O gesso ainda aumenta o potencial dos fertilizantes aplicados no solo. Pesquisas registraram aumento de 27% de aproveitamento de nitrogênio e 47% de fósforo e de potássio em áreas em que foi feita a gessagem.
O bom manejo da adubação fosfatada também é recomendado pelo pesquisador. No caso do fósforo, o adubo deve ser aplicado principalmente próximo às raízes. Experimentos realizados em Montividiu (GO) com a cultura da soja registraram melhores resultados quando o fertilizante foi aplicado a lanço, o que trouxe ganhos de até oito sacos por hectare quando comparado à adubação no sulco de plantio. “O aproveitamento do nitrogênio é de 60% na cultura do trigo, mas esse resultado pode melhorar, chegando a 75%”, afirma Martinhão.
Outra recomendação da pesquisa é a adoção do Sistema de Plantio Direto (SPD), que possibilita maior estoque de carbono no solo. Um experimento cultivado há 11 anos com plantio direto estocou 40 toneladas de carbono por hectare, quando recebeu adubação fosfatada. O estoque na área sem adubação foi de pouco mais de 36 toneladas. A área adubada também foi capaz de reter mais CO2, 10 toneladas por hectare.
Mais vantagens do trigo do Cerrado
O pesquisador Júlio Albrecht destacou outra vantagem da produção de trigo no Cerrado: o preço pago pelo cereal produzido nessa região: “Somos os primeiros a colher trigo no Brasil. Começamos a colheita em agosto, um período seco sem chuvas na colheita, quando os moinhos têm pouco ou nenhum estoque, enquanto o Sul colhe a maior parte da safra entre outubro e dezembro. Por isso o produtor consegue melhores preços por sua produção e facilidade na comercialização”.
Outros benefícios citados pelo pesquisador para a produção do Cerrado é a proximidade dos principais centros consumidores, São Paulo, Rio de Janeiro e Minas Gerais, o que deixa o produto mais barato do que o trigo do Sul do País e da Argentina, devido ao frete.
Cláudio Malinski lembra que o maior preço pago também se aplica ao trigo de sequeiro: “Nosso trigo safrinha, que é o da primeira safra, é semeado no mês de março e a colheita ocorre em junho ou julho, quando já não chove mais.
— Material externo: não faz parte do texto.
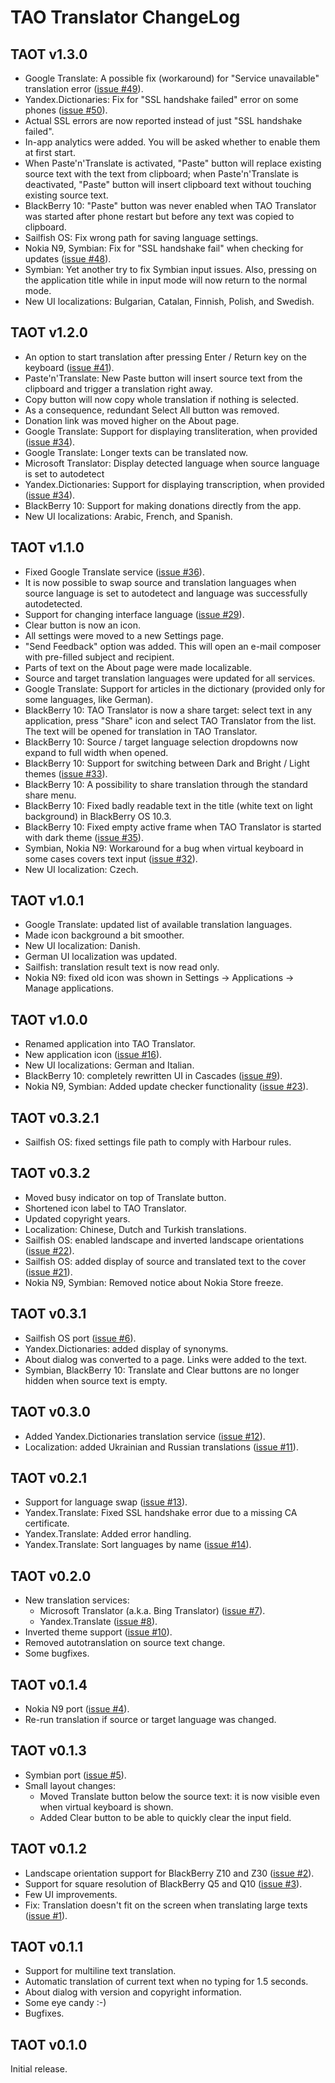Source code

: TAO Translator ChangeLog
========================


TAOT v1.3.0
-----------

- Google Translate: A possible fix (workaround) for "Service
  unavailable" translation error ([issue #49][]).
- Yandex.Dictionaries: Fix for "SSL handshake failed" error on some
  phones ([issue #50][]).
- Actual SSL errors are now reported instead of just "SSL handshake
  failed".
- In-app analytics were added. You will be asked whether to enable them
  at first start.
- When Paste'n'Translate is activated, "Paste" button will replace
  existing source text with the text from clipboard; when
  Paste'n'Translate is deactivated, "Paste" button will insert clipboard
  text without touching existing source text.
- BlackBerry 10: "Paste" button was never enabled when TAO Translator
  was started after phone restart but before any text was copied to
  clipboard.
- Sailfish OS: Fix wrong path for saving language settings.
- Nokia N9, Symbian: Fix for "SSL handshake fail" when checking for
  updates ([issue #48][]).
- Symbian: Yet another try to fix Symbian input issues. Also, pressing
  on the application title while in input mode will now return to the
  normal mode.
- New UI localizations: Bulgarian, Catalan, Finnish, Polish, and
  Swedish.


TAOT v1.2.0
-----------

- An option to start translation after pressing Enter / Return key on
  the keyboard ([issue #41][]).
- Paste'n'Translate: New Paste button will insert source text from the
  clipboard and trigger a translation right away.
- Copy button will now copy whole translation if nothing is selected.
- As a consequence, redundant Select All button was removed.
- Donation link was moved higher on the About page.
- Google Translate: Support for displaying transliteration, when
  provided ([issue #34][]).
- Google Translate: Longer texts can be translated now.
- Microsoft Translator: Display detected language when source language
  is set to autodetect
- Yandex.Dictionaries: Support for displaying transcription, when
  provided ([issue #34][]).
- BlackBerry 10: Support for making donations directly from the app.
- New UI localizations: Arabic, French, and Spanish.


TAOT v1.1.0
-----------

- Fixed Google Translate service ([issue #36][]).
- It is now possible to swap source and translation languages when
  source language is set to autodetect and language was successfully
  autodetected.
- Support for changing interface language ([issue #29][]).
- Clear button is now an icon.
- All settings were moved to a new Settings page.
- "Send Feedback" option was added. This will open an e-mail composer
  with pre-filled subject and recipient.
- Parts of text on the About page were made localizable.
- Source and target translation languages were updated for all services.
- Google Translate: Support for articles in the dictionary (provided
  only for some languages, like German).
- BlackBerry 10: TAO Translator is now a share target: select text in
  any application, press "Share" icon and select TAO Translator from the
  list. The text will be opened for translation in TAO Translator.
- BlackBerry 10: Source / target language selection dropdowns now expand
  to full width when opened.
- BlackBerry 10: Support for switching between Dark and Bright / Light
  themes ([issue #33][]).
- BlackBerry 10: A possibility to share translation through the standard
  share menu.
- BlackBerry 10: Fixed badly readable text in the title (white text on
  light background) in BlackBerry OS 10.3.
- BlackBerry 10: Fixed empty active frame when TAO Translator is started
  with dark theme ([issue #35][]).
- Symbian, Nokia N9: Workaround for a bug when virtual keyboard in some
  cases covers text input ([issue #32][]).
- New UI localization: Czech.


TAOT v1.0.1
-----------

- Google Translate: updated list of available translation languages.
- Made icon background a bit smoother.
- New UI localization: Danish.
- German UI localization was updated.
- Sailfish: translation result text is now read only.
- Nokia N9: fixed old icon was shown in Settings -> Applications ->
  Manage applications.


TAOT v1.0.0
-----------

- Renamed application into TAO Translator.
- New application icon ([issue #16][]).
- New UI localizations: German and Italian.
- BlackBerry 10: completely rewritten UI in Cascades ([issue #9][]).
- Nokia N9, Symbian: Added update checker functionality ([issue #23][]).


TAOT v0.3.2.1
-------------

- Sailfish OS: fixed settings file path to comply with Harbour rules.


TAOT v0.3.2
-----------

- Moved busy indicator on top of Translate button.
- Shortened icon label to TAO Translator.
- Updated copyright years.
- Localization: Chinese, Dutch and Turkish translations.
- Sailfish OS: enabled landscape and inverted landscape orientations
  ([issue #22][]).
- Sailfish OS: added display of source and translated text to the cover
  ([issue #21][]).
- Nokia N9, Symbian: Removed notice about Nokia Store freeze.


TAOT v0.3.1
-----------

- Sailfish OS port ([issue #6][]).
- Yandex.Dictionaries: added display of synonyms.
- About dialog was converted to a page. Links were added to the text.
- Symbian, BlackBerry 10: Translate and Clear buttons are no longer
  hidden when source text is empty.


TAOT v0.3.0
-----------

- Added Yandex.Dictionaries translation service ([issue #12][]).
- Localization: added Ukrainian and Russian translations
  ([issue #11][]).


TAOT v0.2.1
-----------

- Support for language swap ([issue #13][]).
- Yandex.Translate: Fixed SSL handshake error due to a missing CA
  certificate.
- Yandex.Translate: Added error handling.
- Yandex.Translate: Sort languages by name ([issue #14][]).


TAOT v0.2.0
-----------

- New translation services:
  * Microsoft Translator (a.k.a. Bing Translator) ([issue #7][]).
  * Yandex.Translate ([issue #8][]).
- Inverted theme support ([issue #10][]).
- Removed autotranslation on source text change.
- Some bugfixes.


TAOT v0.1.4
-----------

- Nokia N9 port ([issue #4][]).
- Re-run translation if source or target language was changed.


TAOT v0.1.3
-----------

- Symbian port ([issue #5][]).
- Small layout changes:
  * Moved Translate button below the source text: it is now visible even
    when virtual keyboard is shown.
  * Added Clear button to be able to quickly clear the input field.


TAOT v0.1.2
-----------

- Landscape orientation support for BlackBerry Z10 and Z30
  ([issue #2][]).
- Support for square resolution of BlackBerry Q5 and Q10 ([issue #3][]).
- Few UI improvements.
- Fix: Translation doesn't fit on the screen when translating large
  texts ([issue #1][]).


TAOT v0.1.1
-----------

- Support for multiline text translation.
- Automatic translation of current text when no typing for 1.5 seconds.
- About dialog with version and copyright information.
- Some eye candy :-)
- Bugfixes.


TAOT v0.1.0
-----------

Initial release.


[issue #1]: https://github.com/leppa/taot/issues/1
[issue #2]: https://github.com/leppa/taot/issues/2
[issue #3]: https://github.com/leppa/taot/issues/3
[issue #4]: https://github.com/leppa/taot/issues/4
[issue #5]: https://github.com/leppa/taot/issues/5
[issue #6]: https://github.com/leppa/taot/issues/6
[issue #7]: https://github.com/leppa/taot/issues/7
[issue #8]: https://github.com/leppa/taot/issues/8
[issue #9]: https://github.com/leppa/taot/issues/9
[issue #10]: https://github.com/leppa/taot/issues/10
[issue #11]: https://github.com/leppa/taot/issues/11
[issue #12]: https://github.com/leppa/taot/issues/12
[issue #13]: https://github.com/leppa/taot/issues/13
[issue #14]: https://github.com/leppa/taot/issues/14
[issue #16]: https://github.com/leppa/taot/issues/16
[issue #21]: https://github.com/leppa/taot/issues/21
[issue #22]: https://github.com/leppa/taot/issues/22
[issue #23]: https://github.com/leppa/taot/issues/23
[issue #29]: https://github.com/leppa/taot/issues/29
[issue #32]: https://github.com/leppa/taot/issues/32
[issue #33]: https://github.com/leppa/taot/issues/33
[issue #34]: https://github.com/leppa/taot/issues/34
[issue #35]: https://github.com/leppa/taot/issues/35
[issue #36]: https://github.com/leppa/taot/issues/36
[issue #41]: https://github.com/leppa/taot/issues/41
[issue #48]: https://github.com/leppa/taot/issues/48
[issue #49]: https://github.com/leppa/taot/issues/49
[issue #50]: https://github.com/leppa/taot/issues/50

<!-- $Id: $Format:%h %ai %an$ $ -->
Isso faz a qualidade do grão ser muito boa porque a seca favorece o seu PH e impede a contaminação por micotoxinas, problema que é enfrentado por outras regiões produtoras. Só tem benefícios. Nosso trigo é muito bom mesmo. Se o produtor pensar no sistema de produção, ele sempre vai plantar trigo”.
Durante o evento, o pesquisador da Embrapa Trigo, Vanoli Fronza, apresentou os trabalhos de acompanhamento das lavouras em Uberaba (MG), onde também são desenvolvidas pesquisas sobre a cultura para o Cerrado. Vários estudos estão sendo conduzidos no triângulo mineiro para ajuste das recomendações das épocas de semeadura do trigo para que sejam minimizados os riscos para os agricultores e que deverão ser utilizados para a atualização do Zoneamento de Risco Climático, ferramenta utilizada pelo Governo Federal para subsidiar a concessão do crédito agrícola.
O presidente da Coopa-DF, José Guilherme Brenner, destaca a importância das pesquisas voltadas para o Cerrado. “Muito do que é feito na nossa região é fruto do trabalho da pesquisa. Nós vivemos hoje na nossa região, no Planalto Central, um apogeu do conhecimento técnico e de sua aplicação nas lavouras e percebemos na cooperativa, em especial no trabalho com o trigo, uma união muito grande da pesquisa com a produção, o que gerou materiais muito interessantes e viabilizou a cultura do trigo no Cerrado. Por isso, esse tipo de evento é fundamental para consolidar essa parceria”, afirma.